# Quick mod : Glow Tie



## Matt585 (Dec 19, 2012)

Just did my glow tie in literally 3 minutes haha how u like it?









Sent from AutoGuide.com Free App


----------



## Action Hank (Jan 9, 2013)

I kinda prefer the whiter light over this more bluish tint, but still looks pretty neat.


----------



## Matt585 (Dec 19, 2012)

I got blue pretty much everywhere else wanted it to go with it. I would like to see a good picture of the white.


Sent from AutoGuide.com Free App


----------



## leo18_rod (Jan 24, 2012)

Really nice!.. would you happen to have the link where you got this???? really interested in this!


----------



## Matt585 (Dec 19, 2012)

http://item.mobileweb.ebay.ca/viewitem?itemId=181039678238&cmd=VIDESC. Here u go man


Sent from AutoGuide.com Free App


----------



## leo18_rod (Jan 24, 2012)

Thanks bro! Whats the best way to remove the Chevy badge? I see in the link you gave me they pried it out with a screwdriver.. maybe something more subtle ?


----------



## Matt585 (Dec 19, 2012)

Hahah for sure! That's some Chinese site or something I'm not sure. I used fishing line or dental floss and "goo gone" personally and it worked well. A hair dryer didn't hurt either.
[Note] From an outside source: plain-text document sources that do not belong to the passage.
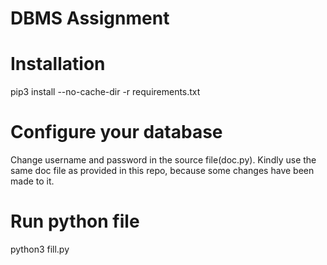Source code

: # DBMS Assignment
# Installation
pip3 install --no-cache-dir -r requirements.txt
# Configure your database
Change username and password in the source file(doc.py).
Kindly use the same doc file as provided in this repo, because some changes have been made to it.

# Run python file
python3 fill.py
Sent from AutoGuide.com Free App


----------



## Jnoobs (Nov 22, 2012)

Unfortunately mine stopped working a couple weeks ago. **** Chinese. Fortunately they sent me 2 so when it warms up I will be replacing it


Sent from AutoGuide.com Free App


----------



## brian v (Dec 25, 2011)

I am thinking thinking thinking , maybe


----------



## obermd (Mar 3, 2012)

Anyone found a dual light (white for normal/red for brakes) emblem like this?


----------